SOURCE RECORDS START

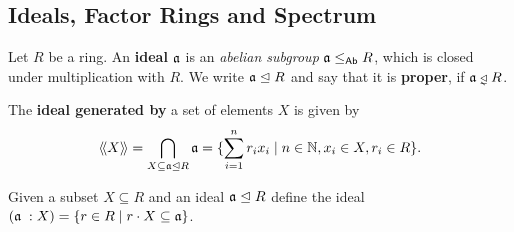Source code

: 	\newpage
	\subsection{Ideals, Factor Rings and Spectrum}
	\begin{definition}
		Let $R$ be a ring. An \textbf{ideal} $\mathfrak{a}$ is an \textit{abelian subgroup} $\mathfrak{a} \leq_{\textsf{Ab}} R$, which is closed under multiplication with $R$. We write $\mathfrak{a} \trianglelefteq R$ and say that it is \textbf{proper}, if $\ideal{a} \divneq R$.

		The \textbf{ideal generated by} a set of elements $X$ is given by 
		\begin{equation*}
			\langle\!\langle X \rangle\!\rangle = \bigcap \limits_{X \subseteq \mathfrak{a} \trianglelefteq R} \mathfrak{a} = \{\sum \limits_{i=1}^n r_ix_i \mid n \in \mathbb{N}, x_i \in X, r_i \in R\}.
		\end{equation*}
	\end{definition}

	Given a subset $X \subseteq R$ and an ideal $\mathfrak{a}\trianglelefteq R$ define the ideal $(\mathfrak{a}\;:X) = \{r \in R \mid r\cdot X \subseteq \mathfrak{a}\}$.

SOURCE RECORDS END

Your task is to copy exactly, and only, the lines from the line with "r_ix_i \mid n" through the last line of the entries, both included.

▶ _RESULT FOR THIS TASK_
			\langle\!\langle X \rangle\!\rangle = \bigcap \limits_{X \subseteq \mathfrak{a} \trianglelefteq R} \mathfrak{a} = \{\sum \limits_{i=1}^n r_ix_i \mid n \in \mathbb{N}, x_i \in X, r_i \in R\}.
		\end{equation*}
	\end{definition}

	Given a subset $X \subseteq R$ and an ideal $\mathfrak{a}\trianglelefteq R$ define the ideal $(\mathfrak{a}\;:X) = \{r \in R \mid r\cdot X \subseteq \mathfrak{a}\}$.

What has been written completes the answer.